How could you
begrudge him glory when he delivered? What more could you want? But it seems
the only season in which he failed to provoke resentment was 1965-66, when he
was a rookie, under Coach Alex Hannum in San Francisco. He scored 25.7 points
per game, and Hannum called him "a delight." His teammates called him
Sunshine because he was always smiling. "He went out of his way to be
liked," Meschery says. "He'd follow us around all night long if we let
him. But we had to duck him. We were bar guys, and the kid only drank
milk."
The next season
Barry lit up the league. He averaged 35.6 points and scored 38 in the All-Star
Game. "His intensity was unbelievable," says Mullins, a guard on that
team. "Night after night he was brilliant. No one could stop him. He was a
threat to get 50 every time he stepped onto the court." The Warriors took a
Philadelphia 76ers team that has been voted the best in NBA history to six
games in the playoff finals before losing, and Barry's 40.8-point average is
still the highest in a championship series. He was the toast of the league.
But even as his
personal cable car climbed halfway to the stars, Barry was not happy. Hannum
was gone—he'd been fired after the '65-66 season—and Barry thought his new
coach, Bill Sharman, was too autocratic. "The game just wasn't fun for me
that year," Barry says. "Bill made it a job." Sharman had
instituted the shoot-around, a light, morning practice on a game day. Barry
preferred to sleep late and rest the thin body that took such a pounding during
games. Their simmering conflict boiled over in the playoffs, when Sharman
insisted that Barry, whose right ankle was so sore that he was taking
painkilling injections before each game, also practice, and with as much
diligence as he showed against the 76ers. "I was already getting shot up to
play," Barry says. "Now I had to get shot up to practice. It was
insane." Barry never played for Sharman again. Instead, he signed a
contract with the Oakland Oaks of the ABA—three years, plus an option
year—bestowing instant credibility on the infant league.
They said he did
it for money. But Mieuli matched the Oakland offer of a $75,000 yearly base
pay. They said he did it for fame, because Pat Boone, one of the owners of the
Oaks, had promised to make him a movie star. In fact, he did it for love.

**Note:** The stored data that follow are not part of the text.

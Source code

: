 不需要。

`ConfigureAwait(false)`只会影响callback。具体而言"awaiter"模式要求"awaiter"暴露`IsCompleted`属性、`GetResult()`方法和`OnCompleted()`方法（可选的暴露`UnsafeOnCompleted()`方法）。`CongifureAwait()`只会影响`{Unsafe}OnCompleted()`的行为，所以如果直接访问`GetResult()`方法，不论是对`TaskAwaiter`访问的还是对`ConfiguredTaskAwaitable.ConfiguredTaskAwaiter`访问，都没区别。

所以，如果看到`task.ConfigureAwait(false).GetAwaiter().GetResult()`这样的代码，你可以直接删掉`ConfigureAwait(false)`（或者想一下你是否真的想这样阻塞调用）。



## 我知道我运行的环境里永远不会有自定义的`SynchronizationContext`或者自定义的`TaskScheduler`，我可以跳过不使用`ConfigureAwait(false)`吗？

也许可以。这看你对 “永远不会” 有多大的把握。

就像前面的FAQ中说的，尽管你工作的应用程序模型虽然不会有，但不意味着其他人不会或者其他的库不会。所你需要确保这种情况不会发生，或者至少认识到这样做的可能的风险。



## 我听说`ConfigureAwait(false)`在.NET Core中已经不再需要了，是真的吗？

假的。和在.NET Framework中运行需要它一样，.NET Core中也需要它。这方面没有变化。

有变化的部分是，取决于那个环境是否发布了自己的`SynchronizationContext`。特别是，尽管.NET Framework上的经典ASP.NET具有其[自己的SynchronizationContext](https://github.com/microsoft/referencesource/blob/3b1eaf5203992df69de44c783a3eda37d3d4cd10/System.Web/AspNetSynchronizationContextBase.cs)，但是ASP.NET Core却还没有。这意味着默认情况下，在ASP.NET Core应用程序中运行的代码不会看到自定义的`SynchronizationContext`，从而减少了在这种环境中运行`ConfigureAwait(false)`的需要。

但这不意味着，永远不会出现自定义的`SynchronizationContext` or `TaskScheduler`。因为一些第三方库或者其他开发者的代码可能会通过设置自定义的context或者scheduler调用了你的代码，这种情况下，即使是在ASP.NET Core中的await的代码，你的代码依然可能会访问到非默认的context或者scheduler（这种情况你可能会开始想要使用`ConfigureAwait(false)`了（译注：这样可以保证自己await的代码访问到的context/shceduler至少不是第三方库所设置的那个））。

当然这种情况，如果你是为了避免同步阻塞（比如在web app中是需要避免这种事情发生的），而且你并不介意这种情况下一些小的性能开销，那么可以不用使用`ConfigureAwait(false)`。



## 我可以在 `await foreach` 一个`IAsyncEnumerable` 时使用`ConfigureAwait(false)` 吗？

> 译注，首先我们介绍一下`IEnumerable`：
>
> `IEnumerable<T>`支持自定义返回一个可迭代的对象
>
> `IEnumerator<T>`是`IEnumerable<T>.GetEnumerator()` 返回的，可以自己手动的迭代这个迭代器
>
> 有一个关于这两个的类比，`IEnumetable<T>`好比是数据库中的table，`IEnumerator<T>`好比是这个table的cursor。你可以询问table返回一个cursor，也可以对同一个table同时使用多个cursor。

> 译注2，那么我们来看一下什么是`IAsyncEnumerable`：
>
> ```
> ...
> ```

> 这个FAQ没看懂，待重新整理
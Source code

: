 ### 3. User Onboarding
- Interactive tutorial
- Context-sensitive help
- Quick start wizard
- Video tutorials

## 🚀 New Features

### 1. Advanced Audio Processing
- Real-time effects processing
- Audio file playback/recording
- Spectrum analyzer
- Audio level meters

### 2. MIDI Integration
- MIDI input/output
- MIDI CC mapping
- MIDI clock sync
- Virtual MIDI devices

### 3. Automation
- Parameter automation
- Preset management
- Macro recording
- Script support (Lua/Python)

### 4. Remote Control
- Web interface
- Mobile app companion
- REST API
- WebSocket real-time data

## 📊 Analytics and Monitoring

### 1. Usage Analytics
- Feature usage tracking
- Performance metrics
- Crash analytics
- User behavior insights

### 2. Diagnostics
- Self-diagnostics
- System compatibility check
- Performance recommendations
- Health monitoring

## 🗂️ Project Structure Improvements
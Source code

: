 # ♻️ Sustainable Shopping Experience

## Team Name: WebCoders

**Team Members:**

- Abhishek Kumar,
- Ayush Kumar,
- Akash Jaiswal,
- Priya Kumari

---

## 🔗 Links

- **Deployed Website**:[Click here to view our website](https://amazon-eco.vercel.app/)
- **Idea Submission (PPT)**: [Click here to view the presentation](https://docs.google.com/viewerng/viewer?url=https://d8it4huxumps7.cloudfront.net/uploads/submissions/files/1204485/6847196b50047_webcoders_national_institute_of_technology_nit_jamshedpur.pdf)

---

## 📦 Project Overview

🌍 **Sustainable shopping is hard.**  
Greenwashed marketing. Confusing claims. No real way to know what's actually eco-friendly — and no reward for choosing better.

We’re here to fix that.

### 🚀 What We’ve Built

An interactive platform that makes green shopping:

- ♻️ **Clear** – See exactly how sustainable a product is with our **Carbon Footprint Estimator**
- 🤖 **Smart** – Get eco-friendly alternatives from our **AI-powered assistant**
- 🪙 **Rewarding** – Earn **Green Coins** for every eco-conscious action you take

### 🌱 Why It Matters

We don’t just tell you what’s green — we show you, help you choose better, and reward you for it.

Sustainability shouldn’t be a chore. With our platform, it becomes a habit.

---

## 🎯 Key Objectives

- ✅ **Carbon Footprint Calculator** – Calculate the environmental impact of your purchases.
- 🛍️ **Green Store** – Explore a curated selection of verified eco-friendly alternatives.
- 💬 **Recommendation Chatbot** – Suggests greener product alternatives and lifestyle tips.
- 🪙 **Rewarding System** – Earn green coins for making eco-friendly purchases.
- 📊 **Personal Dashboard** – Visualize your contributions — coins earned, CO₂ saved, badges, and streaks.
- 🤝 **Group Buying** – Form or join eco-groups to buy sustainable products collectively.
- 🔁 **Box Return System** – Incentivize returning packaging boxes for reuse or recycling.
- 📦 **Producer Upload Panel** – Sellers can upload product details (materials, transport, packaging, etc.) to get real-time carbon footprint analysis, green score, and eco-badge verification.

"The motivation was Bruce Hale," Barry says. Hale, who died in 1981,
was then Barry's father-in-law; Hale had coached him at Miami, and Hale now had
signed to coach the Oaks. Barry wanted to play for him again. He thought it
would be perfection. The Warriors sued, claiming that Barry owed them an option
year, and the California Superior Court enjoined Barry from playing for any pro
team other than the Warriors for one year. Hale coached the Oaks in 1967-68
without Barry, won only 22 games and resigned to take a job in the front
office. When Barry at last made it into the ABA in 1968, he wound up playing
for the pro coach he respected most, Alex Hannum.
Barry led the
league in scoring that year, averaging 34.0 points per game, although he played
only 35 games because of a knee injury. He thus became the only player to lead
the NCAA (in 1965, with a 37.4 average), the NBA and the ABA in scoring. The
Oaks won the ABA title, even though Barry missed the second half of the season
and all the playoffs. Before the start of 1969-70, the franchise was sold to
Earl Foreman, and its assets—mainly a thin, blond forward with an improving
jump shot—were moved to Washington, D.C. and rechristened the Caps. Hannum
refused to go and was replaced by Al Bianchi. Barry insisted that he had a
verbal agreement excusing him from all obligations to the Oaks franchise if it
was moved. He wanted to stay in the Bay Area and attempted to jump back to the
NBA, signing a contract with the Warriors for $1 million over five years. Barry
then sought his release from the ABA, but a federal judge ruled against him.
And so he packed his sorrows into his Ferrari 365GT and drove cross-country,
reaching speeds between 140 and 160 miles per hour in Nevada.
After one season
the Caps moved and became the Virginia Squires. But Barry wanted no part of
that zip code. Trying to force a trade, he deliberately made scathing
references about Virginia to a writer for SPORTS ILLUSTRATED, and the resulting
cover story, entitled "The Reluctant Virginian," made Barry persona non
grata in the Old Dominion. Barry never played a game there. Foreman dealt him
to the New York Nets. Barry renegotiated the remaining two years of his ABA
contract upward to $130,000 per year and in addition signed a second deal with
the Nets, worth $540,000 over three more years. The second contract was to
become operative only if Barry could extricate himself from the contract with
the Warriors, which hadn't even taken effect yet. Once again, Barry went to
court, and once again he lost. The court ruled for the Warriors. In the fall of
1972, after averaging 29.4 and 31.5 points per game in two seasons with the
Nets, Barry headed back west, back to the NBA.
Five years. Five
teams. Three contracts.
Rick Barry the
pioneer had become Rick Barry the carnival act.
"If I had to
do it all over again," Barry says, first with a grin and then a grimace,
"I'd wait for some other fool to do it. It did me more harm than good. It
was bad enough that people didn't like the way I looked on the court, but when
I went to the ABA I was cast as a money-hungry backstabber. So people who
already didn't like me could really tee off on me; I was fair game. Had I
stayed in the NBA, I'd have overcome most of it. Eventually they'd have talked
more about my playing than my histrionics. But when I left, boy, I was a marked
man."
During Barry's
second sojourn with the Warriors he enjoyed the greatest stability he had as a
pro. And the Warriors enjoyed their greatest success since moving from
Philadelphia in 1962, winning their only championship when they swept the
Bullets in 1975. Barry scored 118 points, still the record for a four-game
championship series, and was named playoff MVP. "To this day I can't find
adequate words to describe the feeling I was overcome with when we won,"
Barry says. "I went into the locker room and cried. I cried and cried. It
was terrific. It was absolutely terrific."